T-Mobile's G1 Android phone is about to get cheaper -- at least, if you look in the right place. Wal-Mart will start selling the Google-powered device at a discounted rate this week, the company has confirmed.
Attention Wal-Mart Shoppers...
The G1 will become available Wednesday in select Wal-Mart stores for US$148.88, with a two-year agreement. That's $31.11, or about 17 percent, less than the T-Mobile pricetag of $179.99. The offer will be available to all new T-Mobile customers and to any existing customers who qualify for upgrades. As of now, about 550 locations are slated to participate.
"They will launch in top markets where consumer interest is expected to be very high and where the T-Mobile 3G coverage area is available," says Wal-Mart spokesperson Melissa O'Brien.
Most major metropolitan areas will be included, O'Brien says, though specific locations aren't yet being revealed -- so you may want to make some calls before you make the drive. More stores are expected to be added as the phone becomes more readily available.

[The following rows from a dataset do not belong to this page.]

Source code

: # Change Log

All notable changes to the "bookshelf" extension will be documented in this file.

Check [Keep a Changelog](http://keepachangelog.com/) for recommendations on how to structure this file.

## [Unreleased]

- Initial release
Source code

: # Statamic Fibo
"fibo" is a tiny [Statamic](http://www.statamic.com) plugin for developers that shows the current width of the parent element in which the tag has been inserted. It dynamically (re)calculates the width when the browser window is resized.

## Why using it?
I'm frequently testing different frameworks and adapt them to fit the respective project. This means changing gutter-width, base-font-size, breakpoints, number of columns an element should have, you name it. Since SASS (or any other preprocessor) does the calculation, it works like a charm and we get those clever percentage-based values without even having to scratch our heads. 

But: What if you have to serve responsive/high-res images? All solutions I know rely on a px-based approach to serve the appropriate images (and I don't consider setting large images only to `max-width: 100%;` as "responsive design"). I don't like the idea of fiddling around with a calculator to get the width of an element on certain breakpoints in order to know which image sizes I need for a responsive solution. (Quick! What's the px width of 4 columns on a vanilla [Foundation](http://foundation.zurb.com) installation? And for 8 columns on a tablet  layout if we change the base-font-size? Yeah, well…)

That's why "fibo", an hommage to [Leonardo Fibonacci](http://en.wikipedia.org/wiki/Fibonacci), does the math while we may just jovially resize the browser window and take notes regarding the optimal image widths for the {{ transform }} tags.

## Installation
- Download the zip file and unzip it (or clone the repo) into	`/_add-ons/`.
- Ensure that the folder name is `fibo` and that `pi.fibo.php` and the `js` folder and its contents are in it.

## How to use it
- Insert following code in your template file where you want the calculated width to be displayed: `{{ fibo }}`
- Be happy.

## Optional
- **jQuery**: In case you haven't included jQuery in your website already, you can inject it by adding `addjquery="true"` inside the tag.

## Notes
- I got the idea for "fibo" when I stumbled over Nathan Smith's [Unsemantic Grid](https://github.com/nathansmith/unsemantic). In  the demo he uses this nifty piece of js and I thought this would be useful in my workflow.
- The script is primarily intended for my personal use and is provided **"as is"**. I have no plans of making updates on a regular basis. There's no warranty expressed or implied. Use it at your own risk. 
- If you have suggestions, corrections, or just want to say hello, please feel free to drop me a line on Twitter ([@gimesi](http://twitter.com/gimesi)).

The Wal-Mart distribution deal gives G1 added bragging rights when it comes to comparative sticker price. The iPhone 3G, available through AT&T and Apple, starts at $199. A $20 difference, as originally established with T-Mobile's G1 price, may not sound like much. Savings of $50, though, could be a stronger selling point.

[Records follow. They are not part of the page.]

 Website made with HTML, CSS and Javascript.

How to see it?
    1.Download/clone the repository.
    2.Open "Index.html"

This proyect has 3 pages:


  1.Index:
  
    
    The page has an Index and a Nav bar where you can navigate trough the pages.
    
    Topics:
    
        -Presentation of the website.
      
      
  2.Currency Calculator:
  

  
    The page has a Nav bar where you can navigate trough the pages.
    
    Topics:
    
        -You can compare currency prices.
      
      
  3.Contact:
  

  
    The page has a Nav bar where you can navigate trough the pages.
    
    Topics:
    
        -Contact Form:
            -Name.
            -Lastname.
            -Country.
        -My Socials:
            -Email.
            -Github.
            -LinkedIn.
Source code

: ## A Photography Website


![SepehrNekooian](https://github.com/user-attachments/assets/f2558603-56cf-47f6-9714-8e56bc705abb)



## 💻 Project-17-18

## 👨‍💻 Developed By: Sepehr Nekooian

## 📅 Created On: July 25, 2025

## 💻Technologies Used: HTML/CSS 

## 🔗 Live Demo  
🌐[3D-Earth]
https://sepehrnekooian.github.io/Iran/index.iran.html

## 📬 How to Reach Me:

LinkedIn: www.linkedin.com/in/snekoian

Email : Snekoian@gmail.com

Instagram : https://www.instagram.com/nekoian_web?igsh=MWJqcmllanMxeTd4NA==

G1's manufacturer, HTC, is now projecting sales of 600,000 devices by the end of the year, according to a published interview with its chief executive last week.
"It will be more than what we originally planned," CEO Peter Chou told The Mercury News . "I'm saying we will ship more than 600,000."
Early estimates had placed G1 pre-order sales alone at 1.5 million, though those figures were later called into question. As for future sales, Chou declined to provide any specific numbers but said he expects to "do more next year."
"We are confident about our competitiveness," he stated.